The siphon pump turned out to be too weak to evaporate the methanol fast enough to achieve a temperature low enough to turn our water to ice. So we moved on to try making ice using ether as a cooling liquid. With a lower boiling point of 34.5°C it might just tip the balance between water and ice, even though the latent heat values show that more ether than methanol needs to be evaporated to remove the same amount of heat.

Ether can be made by heating ethanol with sulfuric acid at 140°C. (284°F)

How does this reaction happen?

At 140°C in the presence of sulfuric acid two molecules of ethanol are dehydrated (lose a molecule of water) to form ether. The sulphuric acid is regenerated and reused.

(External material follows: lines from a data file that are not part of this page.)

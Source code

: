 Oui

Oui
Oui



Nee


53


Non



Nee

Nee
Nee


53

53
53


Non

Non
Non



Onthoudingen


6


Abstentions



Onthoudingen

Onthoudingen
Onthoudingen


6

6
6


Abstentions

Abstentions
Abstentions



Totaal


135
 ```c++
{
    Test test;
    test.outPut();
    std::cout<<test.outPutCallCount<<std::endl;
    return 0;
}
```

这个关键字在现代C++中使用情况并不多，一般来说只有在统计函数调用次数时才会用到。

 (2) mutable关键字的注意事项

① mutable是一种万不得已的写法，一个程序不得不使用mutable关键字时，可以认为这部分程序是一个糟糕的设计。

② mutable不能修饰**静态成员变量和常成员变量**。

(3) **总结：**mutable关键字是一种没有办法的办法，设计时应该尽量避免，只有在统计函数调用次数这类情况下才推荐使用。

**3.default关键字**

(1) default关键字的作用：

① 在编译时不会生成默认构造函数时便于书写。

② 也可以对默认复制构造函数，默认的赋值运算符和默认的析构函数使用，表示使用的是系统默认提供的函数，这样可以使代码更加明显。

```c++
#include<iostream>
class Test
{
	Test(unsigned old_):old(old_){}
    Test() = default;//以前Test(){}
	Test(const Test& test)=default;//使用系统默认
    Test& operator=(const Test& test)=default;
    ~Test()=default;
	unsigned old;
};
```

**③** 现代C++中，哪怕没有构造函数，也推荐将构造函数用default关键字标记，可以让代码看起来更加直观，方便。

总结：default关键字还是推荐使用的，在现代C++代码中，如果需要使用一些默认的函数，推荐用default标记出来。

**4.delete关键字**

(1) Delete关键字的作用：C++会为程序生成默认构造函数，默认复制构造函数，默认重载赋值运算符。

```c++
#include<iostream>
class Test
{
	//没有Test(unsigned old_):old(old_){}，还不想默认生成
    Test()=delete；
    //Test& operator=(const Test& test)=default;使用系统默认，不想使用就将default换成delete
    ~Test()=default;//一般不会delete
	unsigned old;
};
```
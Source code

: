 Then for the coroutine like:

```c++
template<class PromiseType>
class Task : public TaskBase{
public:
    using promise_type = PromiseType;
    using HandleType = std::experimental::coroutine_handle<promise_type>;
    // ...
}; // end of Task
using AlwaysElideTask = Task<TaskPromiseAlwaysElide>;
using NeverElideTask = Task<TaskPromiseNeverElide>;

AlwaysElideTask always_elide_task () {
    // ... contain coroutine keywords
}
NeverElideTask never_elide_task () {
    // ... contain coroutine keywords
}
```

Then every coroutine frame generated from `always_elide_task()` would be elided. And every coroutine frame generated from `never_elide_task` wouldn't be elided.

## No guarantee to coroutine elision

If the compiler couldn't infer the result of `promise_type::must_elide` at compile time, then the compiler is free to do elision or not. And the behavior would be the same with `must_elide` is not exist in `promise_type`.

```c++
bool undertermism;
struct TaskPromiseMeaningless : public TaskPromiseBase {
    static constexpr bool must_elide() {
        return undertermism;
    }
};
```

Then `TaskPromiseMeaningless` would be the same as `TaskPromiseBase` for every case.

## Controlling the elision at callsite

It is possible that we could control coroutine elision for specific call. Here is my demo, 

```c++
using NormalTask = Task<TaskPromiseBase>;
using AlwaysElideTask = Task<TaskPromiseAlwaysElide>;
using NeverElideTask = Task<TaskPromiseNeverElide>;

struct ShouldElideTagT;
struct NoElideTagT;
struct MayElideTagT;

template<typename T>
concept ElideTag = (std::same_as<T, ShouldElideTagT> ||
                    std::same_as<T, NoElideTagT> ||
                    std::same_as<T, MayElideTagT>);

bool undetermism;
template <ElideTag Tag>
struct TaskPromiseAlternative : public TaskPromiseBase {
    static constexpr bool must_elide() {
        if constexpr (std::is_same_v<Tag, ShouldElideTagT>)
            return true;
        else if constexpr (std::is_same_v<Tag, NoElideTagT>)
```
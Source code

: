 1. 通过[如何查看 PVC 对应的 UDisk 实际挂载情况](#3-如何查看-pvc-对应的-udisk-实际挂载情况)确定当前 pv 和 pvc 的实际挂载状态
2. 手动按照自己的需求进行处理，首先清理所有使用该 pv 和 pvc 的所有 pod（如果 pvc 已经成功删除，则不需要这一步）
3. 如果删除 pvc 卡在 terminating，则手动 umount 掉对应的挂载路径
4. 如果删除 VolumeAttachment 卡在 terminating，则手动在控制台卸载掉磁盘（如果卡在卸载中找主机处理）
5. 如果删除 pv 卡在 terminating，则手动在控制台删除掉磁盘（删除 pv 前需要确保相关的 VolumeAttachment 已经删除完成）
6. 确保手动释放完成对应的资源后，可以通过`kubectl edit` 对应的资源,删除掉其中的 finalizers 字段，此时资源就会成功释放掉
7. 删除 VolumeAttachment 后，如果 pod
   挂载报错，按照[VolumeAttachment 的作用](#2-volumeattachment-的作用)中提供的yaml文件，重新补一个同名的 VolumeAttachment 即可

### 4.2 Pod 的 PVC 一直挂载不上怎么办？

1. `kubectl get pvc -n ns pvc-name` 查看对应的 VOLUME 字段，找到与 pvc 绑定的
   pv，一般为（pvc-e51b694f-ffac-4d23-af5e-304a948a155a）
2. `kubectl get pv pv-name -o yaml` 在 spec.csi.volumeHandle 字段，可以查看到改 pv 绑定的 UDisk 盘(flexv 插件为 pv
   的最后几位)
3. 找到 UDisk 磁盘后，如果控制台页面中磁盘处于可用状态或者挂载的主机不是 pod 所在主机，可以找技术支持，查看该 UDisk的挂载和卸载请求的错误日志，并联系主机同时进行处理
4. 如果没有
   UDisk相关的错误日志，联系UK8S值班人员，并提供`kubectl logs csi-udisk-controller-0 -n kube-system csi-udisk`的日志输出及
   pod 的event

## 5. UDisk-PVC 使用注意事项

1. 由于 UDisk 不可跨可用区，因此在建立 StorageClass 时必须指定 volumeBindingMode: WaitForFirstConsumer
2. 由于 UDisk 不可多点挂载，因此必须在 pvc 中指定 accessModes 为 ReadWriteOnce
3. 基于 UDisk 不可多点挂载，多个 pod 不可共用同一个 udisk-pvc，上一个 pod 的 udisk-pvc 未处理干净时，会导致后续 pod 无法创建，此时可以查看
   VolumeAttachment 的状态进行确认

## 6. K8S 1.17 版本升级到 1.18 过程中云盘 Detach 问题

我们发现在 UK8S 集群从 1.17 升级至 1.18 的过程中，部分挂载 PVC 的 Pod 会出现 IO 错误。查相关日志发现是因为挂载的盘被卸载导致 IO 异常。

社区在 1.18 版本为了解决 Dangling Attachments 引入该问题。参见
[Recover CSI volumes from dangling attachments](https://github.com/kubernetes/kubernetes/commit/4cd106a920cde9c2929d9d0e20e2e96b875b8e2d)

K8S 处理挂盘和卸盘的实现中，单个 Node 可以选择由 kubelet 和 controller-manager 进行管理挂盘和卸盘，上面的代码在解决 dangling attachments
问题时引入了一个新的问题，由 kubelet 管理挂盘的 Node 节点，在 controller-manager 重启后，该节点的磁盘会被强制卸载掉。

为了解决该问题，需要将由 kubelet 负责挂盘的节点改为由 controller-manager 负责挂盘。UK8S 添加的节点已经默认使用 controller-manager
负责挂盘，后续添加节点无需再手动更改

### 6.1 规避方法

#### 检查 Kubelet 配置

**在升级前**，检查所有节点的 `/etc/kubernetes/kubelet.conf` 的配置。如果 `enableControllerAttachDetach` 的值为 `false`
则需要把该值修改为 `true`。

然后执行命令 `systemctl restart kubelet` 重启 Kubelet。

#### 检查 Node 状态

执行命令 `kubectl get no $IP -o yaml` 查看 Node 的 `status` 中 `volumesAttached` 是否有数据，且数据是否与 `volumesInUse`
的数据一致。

Above about 160°C (320°F) ethene is produced instead, by loss of water from just one molecule of ethanol. Some sort of temperature control is needed.

As the ethanol and sulfuric acid reacted together ether vapor was given off. It needed to be cooled to condense it into liquid ether, so the apparatus was joined to a long tube that went through cold water to a receiver in a cold water bath. Because ether boils at 34.5°C (94.1°F) it needs to be cooled to condense it from a gas to a liquid and kept cool so it remains liquid. Below around 120°C (248°F) the reaction does not take place, above around 160°C ethene gas instead of ether is formed, so 140°C was chosen as a compromise between no reaction and the wrong reaction.

Heating ethanol with sulphuric acid diagram

Any experiment with ether must be carried out in the absence of any open flame.